Methods: A total of 34 patients with dextro-transposition of the great arteries (D-TGA) who underwent ASO, and 17 age- and gender-matched healthy controls were prospectively recruited for this study. All the subjects underwent cine and 4D flow and late gadolinium enhancement scans, and all the patients underwent echocardiography within two weeks of cardiovascular magnetic resonance (CMR) imaging. The following four flow components were analyzed: direct flow, retained inflow, delayed ejection flow, and residual volume.
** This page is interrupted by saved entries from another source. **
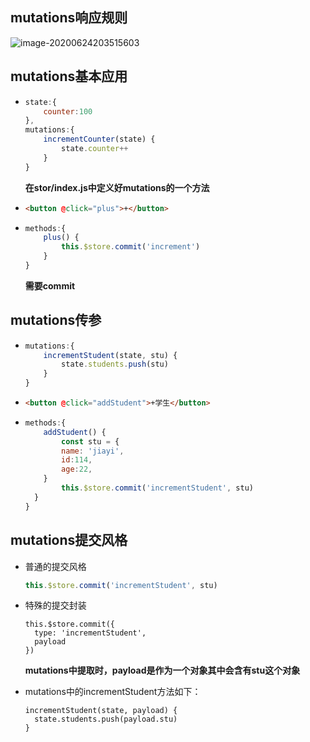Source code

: ## mutations响应规则



![image-20200624203515603](C:\Users\17840\AppData\Roaming\Typora\typora-user-images\image-20200624203515603.png)



## mutations基本应用

+ ```javascript
  state:{
      counter:100
  },
  mutations:{
      incrementCounter(state) {
          state.counter++
      }
  }
  ```

  **在stor/index.js中定义好mutations的一个方法**	

+ ```html
  <button @click="plus">+</button>
  ```

+ ```javascript
  methods:{
      plus() {
          this.$store.commit('increment')
      }
  }
  ```

  **需要commit**

  

## mutations传参

+ ```javascript
  mutations:{
      incrementStudent(state, stu) {
          state.students.push(stu)
      }
  }
  ```

+ ```html
  <button @click="addStudent">+学生</button>
  ```

+ ```javascript
  methods:{
      addStudent() {
          const stu = {
          name: 'jiayi',
          id:114,
          age:22,
      }
          this.$store.commit('incrementStudent', stu)
    }
  }
  ```

  

## mutations提交风格

+ 普通的提交风格

  ```javascript
  this.$store.commit('incrementStudent', stu)
  ```

+ 特殊的提交封装

  ```javas
  this.$store.commit({
  	type: 'incrementStudent',
  	payload
  })
  ```

  **mutations中提取时，payload是作为一个对象其中会含有stu这个对象**

+ mutations中的incrementStudent方法如下：

  ```javascrip
  incrementStudent(state, payload) {
  	state.students.push(payload.stu)
  }
  ```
In addition, the following six phasic blood flow KE parameters, normalized to the end-diastolic volume (EDV) and vorticity, were analyzed for both the left ventricle (LV) and right ventricle (RV): peak systolic phase, average systolic phase, peak diastolic phase, average diastolic phase, peak E-wave phase, and peak A-wave phase. The independent sample Student's t-test, Mann-Whitney U-test, univariable and multivariable stepwise regression analyses, intra and inter-observer variability analyses were used to compare patients and controls.
Results: In relation to the LV, the D-TGA patients had significantly decreased average vorticity, peak systolic vorticity, systolic vorticity, diastolic vorticity, and peak A-wave vorticity compared to the controls (all P<0.01). In relation to the RV, the pulmonary stenosis group had significantly increased peak E- and A-wave kinetic energy normalized to the end-diastolic volume (KEiEDV), and peak and average vorticity compared to the non-pulmonary stenosis group (all P<0.05). in the multivariable logistic regression model analysis, diastolic KEiEDV, peak E-wave KEiEDV peak A-wave KEiEDV, and average vorticity were associated a with transvalvular pressure difference (β=13.54, P<0.001 for diastolic KEiEDV; β=105.26, P<0.001 for peak E-wave KEiEDV; β=-49.36, P=0.027 for peak A-wave KEiEDV; and β=-56.37, P<0.001 for average vorticity).
Conclusions: We found that 4D flow biventricular hemodynamics were more sensitive markers than the ejection fraction in the postoperative D-TGA patients. The RV diastolic KEiEDV parameters and average vorticity were risk factors for pulmonary artery obstruction in the multivariable model.